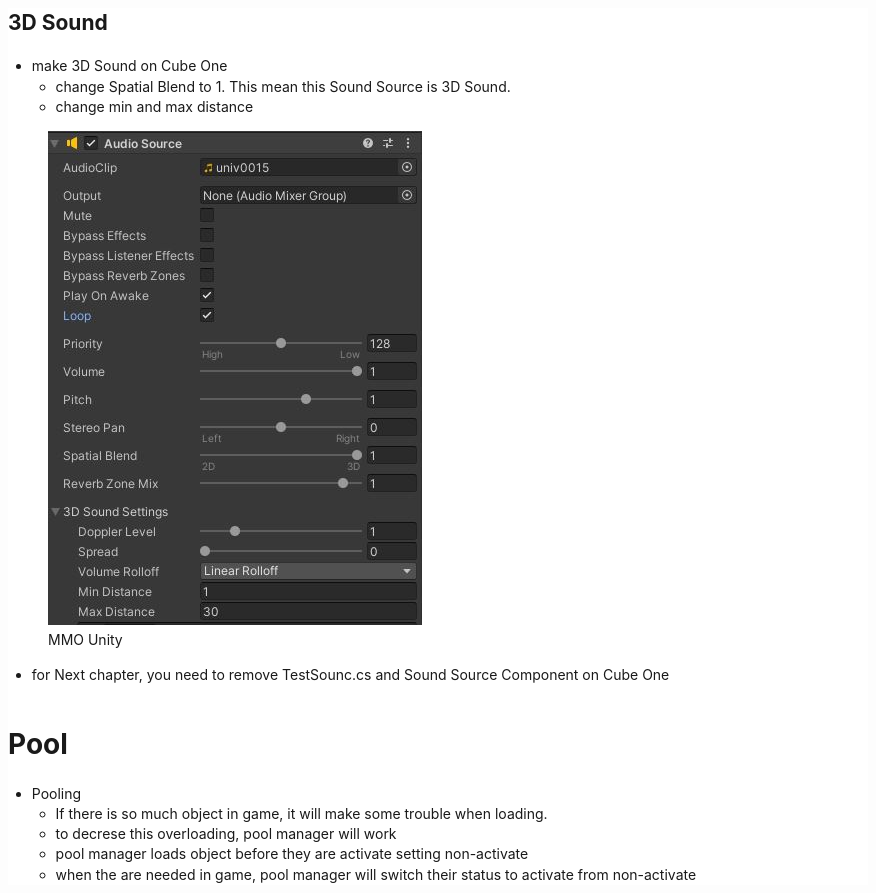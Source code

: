 <iframe width="560" height="315" src="/assets/video/posts/unity_mmorpg/MMORPG-Sound.mp4" frameborder="0"> </iframe>

## 3D Sound

* make 3D Sound on Cube One
  - change Spatial Blend to 1. This mean this Sound Source is 3D Sound.
  - change min and max distance

<figure>
  <a href="/assets/img/posts/unity_mmorpg/54.jpg"><img src="/assets/img/posts/unity_mmorpg/54.jpg"></a>
	<figcaption>MMO Unity</figcaption>
</figure>

<iframe width="560" height="315" src="/assets/video/posts/unity_mmorpg/MMORPG-Sound-3D.mp4" frameborder="0"> </iframe>

  - for Next chapter, you need to remove TestSounc.cs and Sound Source Component on Cube One

# Pool

* Pooling
  - If there is so much object in game, it will make some trouble when loading.
  - to decrese this overloading, pool manager will work
  - pool manager loads object before they are activate setting non-activate
  - when the are needed in game, pool manager will switch their status to activate from non-activate
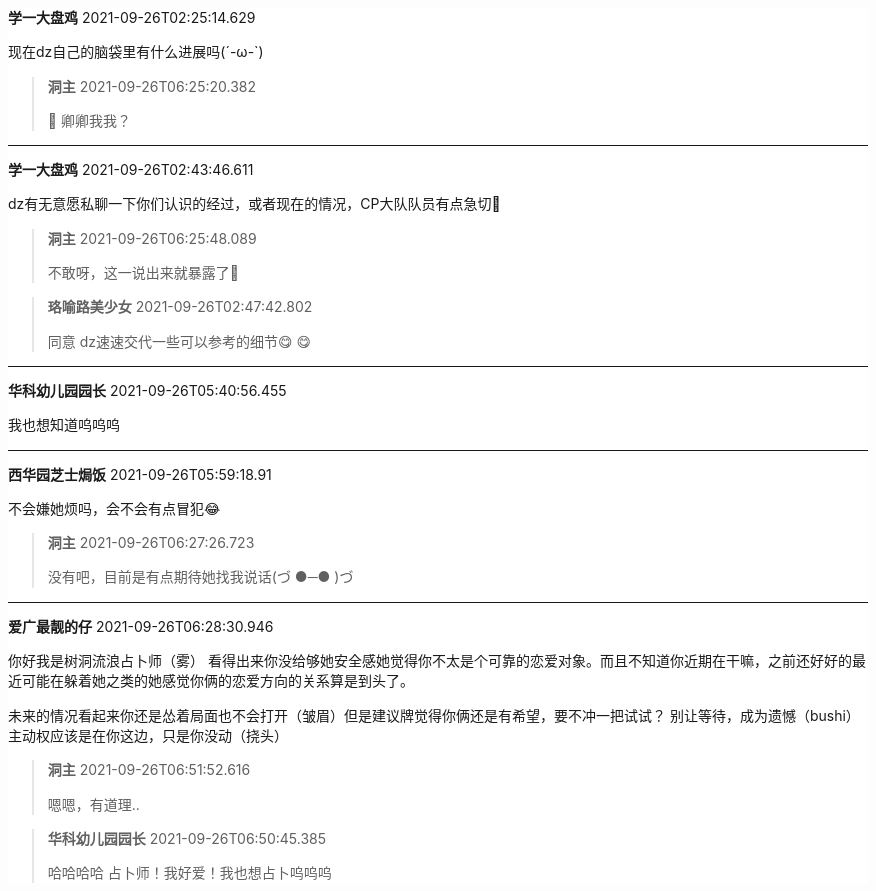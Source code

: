**学一大盘鸡** 2021-09-26T02:25:14.629

现在dz自己的脑袋里有什么进展吗(´-ω-`)

> **洞主** 2021-09-26T06:25:20.382
> 
> 🤔 卿卿我我？


---

**学一大盘鸡** 2021-09-26T02:43:46.611

dz有无意愿私聊一下你们认识的经过，或者现在的情况，CP大队队员有点急切🤪

> **洞主** 2021-09-26T06:25:48.089
> 
> 不敢呀，这一说出来就暴露了🤣


> **珞喻路美少女** 2021-09-26T02:47:42.802
> 
> 同意 dz速速交代一些可以参考的细节😋 😋


---

**华科幼儿园园长** 2021-09-26T05:40:56.455

我也想知道呜呜呜

---

**西华园芝士焗饭** 2021-09-26T05:59:18.91

不会嫌她烦吗，会不会有点冒犯😂

> **洞主** 2021-09-26T06:27:26.723
> 
> 没有吧，目前是有点期待她找我说话(づ ●─● )づ


---

**爱广最靓的仔** 2021-09-26T06:28:30.946

你好我是树洞流浪占卜师（雾）
看得出来你没给够她安全感她觉得你不太是个可靠的恋爱对象。而且不知道你近期在干嘛，之前还好好的最近可能在躲着她之类的她感觉你俩的恋爱方向的关系算是到头了。

未来的情况看起来你还是怂着局面也不会打开（皱眉）但是建议牌觉得你俩还是有希望，要不冲一把试试？
别让等待，成为遗憾（bushi）
主动权应该是在你这边，只是你没动（挠头）

> **洞主** 2021-09-26T06:51:52.616
> 
> 嗯嗯，有道理..


> **华科幼儿园园长** 2021-09-26T06:50:45.385
> 
> 哈哈哈哈 占卜师！我好爱！我也想占卜呜呜呜
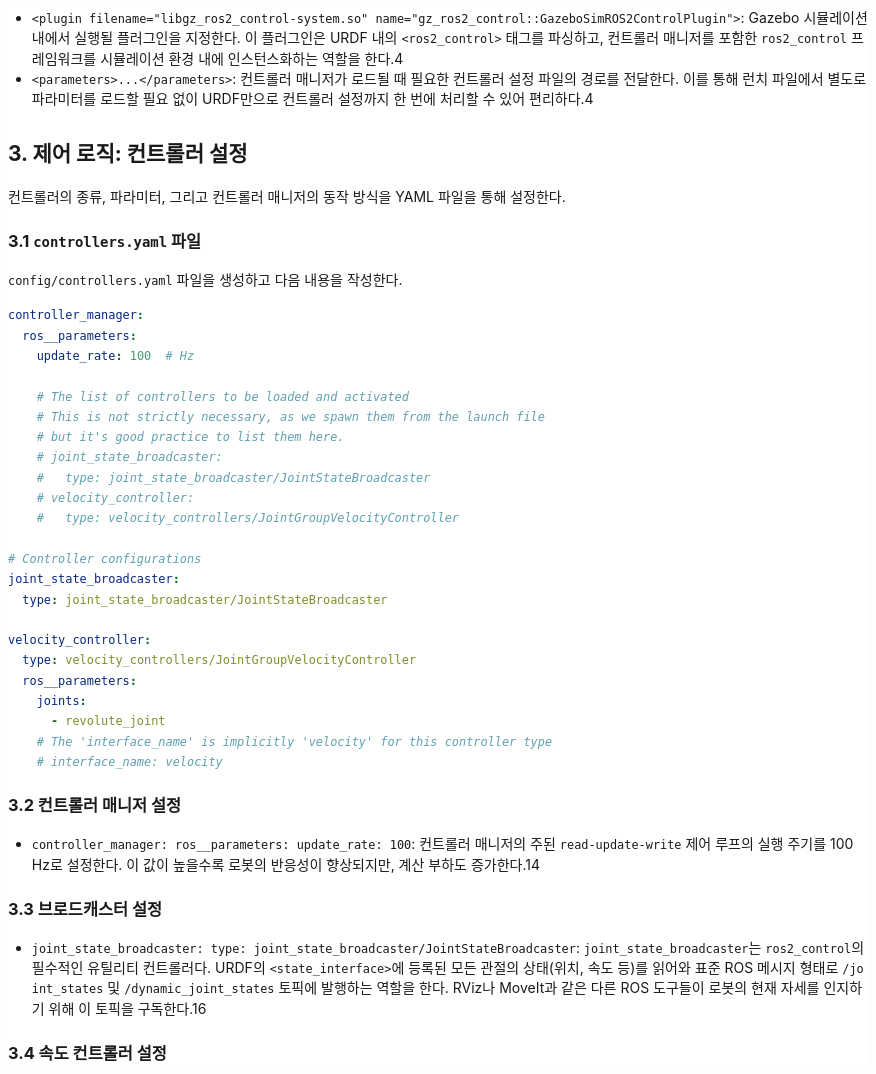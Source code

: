 - `<plugin filename="libgz_ros2_control-system.so" name="gz_ros2_control::GazeboSimROS2ControlPlugin">`: Gazebo 시뮬레이션 내에서 실행될 플러그인을 지정한다. 이 플러그인은 URDF 내의 `<ros2_control>` 태그를 파싱하고, 컨트롤러 매니저를 포함한 `ros2_control` 프레임워크를 시뮬레이션 환경 내에 인스턴스화하는 역할을 한다.4
- `<parameters>...</parameters>`: 컨트롤러 매니저가 로드될 때 필요한 컨트롤러 설정 파일의 경로를 전달한다. 이를 통해 런치 파일에서 별도로 파라미터를 로드할 필요 없이 URDF만으로 컨트롤러 설정까지 한 번에 처리할 수 있어 편리하다.4

## 3. 제어 로직: 컨트롤러 설정

컨트롤러의 종류, 파라미터, 그리고 컨트롤러 매니저의 동작 방식을 YAML 파일을 통해 설정한다.

### 3.1 `controllers.yaml` 파일

`config/controllers.yaml` 파일을 생성하고 다음 내용을 작성한다.

```YAML
controller_manager:
  ros__parameters:
    update_rate: 100  # Hz

    # The list of controllers to be loaded and activated
    # This is not strictly necessary, as we spawn them from the launch file
    # but it's good practice to list them here.
    # joint_state_broadcaster:
    #   type: joint_state_broadcaster/JointStateBroadcaster
    # velocity_controller:
    #   type: velocity_controllers/JointGroupVelocityController

# Controller configurations
joint_state_broadcaster:
  type: joint_state_broadcaster/JointStateBroadcaster

velocity_controller:
  type: velocity_controllers/JointGroupVelocityController
  ros__parameters:
    joints:
      - revolute_joint
    # The 'interface_name' is implicitly 'velocity' for this controller type
    # interface_name: velocity
```

### 3.2 컨트롤러 매니저 설정

- `controller_manager: ros__parameters: update_rate: 100`: 컨트롤러 매니저의 주된 `read-update-write` 제어 루프의 실행 주기를 100 Hz로 설정한다. 이 값이 높을수록 로봇의 반응성이 향상되지만, 계산 부하도 증가한다.14

### 3.3 브로드캐스터 설정

- `joint_state_broadcaster: type: joint_state_broadcaster/JointStateBroadcaster`: `joint_state_broadcaster`는 `ros2_control`의 필수적인 유틸리티 컨트롤러다. URDF의 `<state_interface>`에 등록된 모든 관절의 상태(위치, 속도 등)를 읽어와 표준 ROS 메시지 형태로 `/joint_states` 및 `/dynamic_joint_states` 토픽에 발행하는 역할을 한다. RViz나 MoveIt과 같은 다른 ROS 도구들이 로봇의 현재 자세를 인지하기 위해 이 토픽을 구독한다.16

### 3.4 속도 컨트롤러 설정
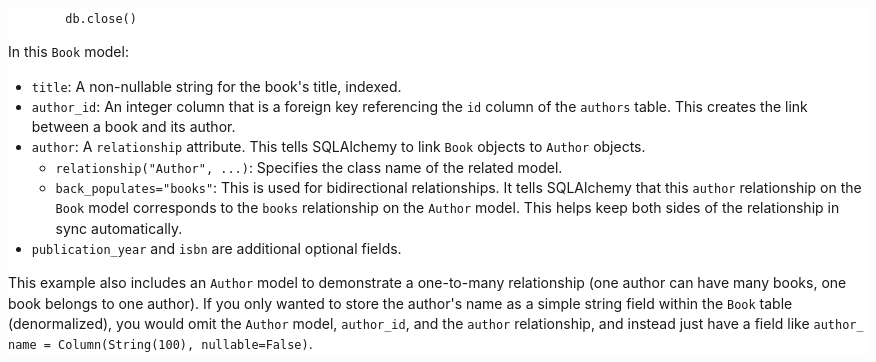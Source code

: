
 ```python
        db.close()
```

In this `Book` model:
*   `title`: A non-nullable string for the book's title, indexed.
*   `author_id`: An integer column that is a foreign key referencing the `id` column of the `authors` table. This creates the link between a book and its author.
*   `author`: A `relationship` attribute. This tells SQLAlchemy to link `Book` objects to `Author` objects.
    *   `relationship("Author", ...)`: Specifies the class name of the related model.
    *   `back_populates="books"`: This is used for bidirectional relationships. It tells SQLAlchemy that this `author` relationship on the `Book` model corresponds to the `books` relationship on the `Author` model. This helps keep both sides of the relationship in sync automatically.
*   `publication_year` and `isbn` are additional optional fields.

This example also includes an `Author` model to demonstrate a one-to-many relationship (one author can have many books, one book belongs to one author). If you only wanted to store the author's name as a simple string field within the `Book` table (denormalized), you would omit the `Author` model, `author_id`, and the `author` relationship, and instead just have a field like `author_name = Column(String(100), nullable=False)`.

WORK INSTRUCTIONS »
Write every record out again exactly as written. Pictures don't belong in the copy.

ANSWER TO THE EXERCISE »
Source code

: <iframe width="560" height="315" src="/assets/video/posts/unity_mmorpg/MMORPG-Sound.mp4" frameborder="0"> </iframe>

## 3D Sound

* make 3D Sound on Cube One
  - change Spatial Blend to 1. This mean this Sound Source is 3D Sound.
  - change min and max distance

<figure>
  <a href="/assets/img/posts/unity_mmorpg/54.jpg"><img src="/assets/img/posts/unity_mmorpg/54.jpg"></a>
	<figcaption>MMO Unity</figcaption>
</figure>

<iframe width="560" height="315" src="/assets/video/posts/unity_mmorpg/MMORPG-Sound-3D.mp4" frameborder="0"> </iframe>

  - for Next chapter, you need to remove TestSounc.cs and Sound Source Component on Cube One

# Pool

* Pooling
  - If there is so much object in game, it will make some trouble when loading.
  - to decrese this overloading, pool manager will work
  - pool manager loads object before they are activate setting non-activate
  - when the are needed in game, pool manager will switch their status to activate from non-activate
Source code

:**学一大盘鸡** 2021-09-26T02:25:14.629

现在dz自己的脑袋里有什么进展吗(´-ω-`)

> **洞主** 2021-09-26T06:25:20.382
> 
> 🤔 卿卿我我？


---

**学一大盘鸡** 2021-09-26T02:43:46.611

dz有无意愿私聊一下你们认识的经过，或者现在的情况，CP大队队员有点急切🤪

> **洞主** 2021-09-26T06:25:48.089
> 
> 不敢呀，这一说出来就暴露了🤣


> **珞喻路美少女** 2021-09-26T02:47:42.802
> 
> 同意 dz速速交代一些可以参考的细节😋 😋


---

**华科幼儿园园长** 2021-09-26T05:40:56.455

我也想知道呜呜呜

---

**西华园芝士焗饭** 2021-09-26T05:59:18.91

不会嫌她烦吗，会不会有点冒犯😂

> **洞主** 2021-09-26T06:27:26.723
> 
> 没有吧，目前是有点期待她找我说话(づ ●─● )づ


---

**爱广最靓的仔** 2021-09-26T06:28:30.946

你好我是树洞流浪占卜师（雾）
看得出来你没给够她安全感她觉得你不太是个可靠的恋爱对象。而且不知道你近期在干嘛，之前还好好的最近可能在躲着她之类的她感觉你俩的恋爱方向的关系算是到头了。

未来的情况看起来你还是怂着局面也不会打开（皱眉）但是建议牌觉得你俩还是有希望，要不冲一把试试？
别让等待，成为遗憾（bushi）
主动权应该是在你这边，只是你没动（挠头）

> **洞主** 2021-09-26T06:51:52.616
> 
> 嗯嗯，有道理..


> **华科幼儿园园长** 2021-09-26T06:50:45.385
> 
> 哈哈哈哈 占卜师！我好爱！我也想占卜呜呜呜
Source code

: - `<plugin filename="libgz_ros2_control-system.so" name="gz_ros2_control::GazeboSimROS2ControlPlugin">`: Gazebo 시뮬레이션 내에서 실행될 플러그인을 지정한다. 이 플러그인은 URDF 내의 `<ros2_control>` 태그를 파싱하고, 컨트롤러 매니저를 포함한 `ros2_control` 프레임워크를 시뮬레이션 환경 내에 인스턴스화하는 역할을 한다.4
- `<parameters>...</parameters>`: 컨트롤러 매니저가 로드될 때 필요한 컨트롤러 설정 파일의 경로를 전달한다. 이를 통해 런치 파일에서 별도로 파라미터를 로드할 필요 없이 URDF만으로 컨트롤러 설정까지 한 번에 처리할 수 있어 편리하다.4

## 3. 제어 로직: 컨트롤러 설정

컨트롤러의 종류, 파라미터, 그리고 컨트롤러 매니저의 동작 방식을 YAML 파일을 통해 설정한다.

### 3.1 `controllers.yaml` 파일

`config/controllers.yaml` 파일을 생성하고 다음 내용을 작성한다.

```YAML
controller_manager:
  ros__parameters:
    update_rate: 100  # Hz

    # The list of controllers to be loaded and activated
    # This is not strictly necessary, as we spawn them from the launch file
    # but it's good practice to list them here.
    # joint_state_broadcaster:
    #   type: joint_state_broadcaster/JointStateBroadcaster
    # velocity_controller:
    #   type: velocity_controllers/JointGroupVelocityController

# Controller configurations
joint_state_broadcaster:
  type: joint_state_broadcaster/JointStateBroadcaster

velocity_controller:
  type: velocity_controllers/JointGroupVelocityController
  ros__parameters:
    joints:
      - revolute_joint
    # The 'interface_name' is implicitly 'velocity' for this controller type
    # interface_name: velocity
```

### 3.2 컨트롤러 매니저 설정

- `controller_manager: ros__parameters: update_rate: 100`: 컨트롤러 매니저의 주된 `read-update-write` 제어 루프의 실행 주기를 100 Hz로 설정한다. 이 값이 높을수록 로봇의 반응성이 향상되지만, 계산 부하도 증가한다.14

### 3.3 브로드캐스터 설정

- `joint_state_broadcaster: type: joint_state_broadcaster/JointStateBroadcaster`: `joint_state_broadcaster`는 `ros2_control`의 필수적인 유틸리티 컨트롤러다. URDF의 `<state_interface>`에 등록된 모든 관절의 상태(위치, 속도 등)를 읽어와 표준 ROS 메시지 형태로 `/joint_states` 및 `/dynamic_joint_states` 토픽에 발행하는 역할을 한다. RViz나 MoveIt과 같은 다른 ROS 도구들이 로봇의 현재 자세를 인지하기 위해 이 토픽을 구독한다.16

### 3.4 속도 컨트롤러 설정
Source code

:
 ```python
        db.close()
```

In this `Book` model:
*   `title`: A non-nullable string for the book's title, indexed.
*   `author_id`: An integer column that is a foreign key referencing the `id` column of the `authors` table. This creates the link between a book and its author.
*   `author`: A `relationship` attribute. This tells SQLAlchemy to link `Book` objects to `Author` objects.
    *   `relationship("Author", ...)`: Specifies the class name of the related model.
    *   `back_populates="books"`: This is used for bidirectional relationships. It tells SQLAlchemy that this `author` relationship on the `Book` model corresponds to the `books` relationship on the `Author` model. This helps keep both sides of the relationship in sync automatically.
*   `publication_year` and `isbn` are additional optional fields.

This example also includes an `Author` model to demonstrate a one-to-many relationship (one author can have many books, one book belongs to one author). If you only wanted to store the author's name as a simple string field within the `Book` table (denormalized), you would omit the `Author` model, `author_id`, and the `author` relationship, and instead just have a field like `author_name = Column(String(100), nullable=False)`.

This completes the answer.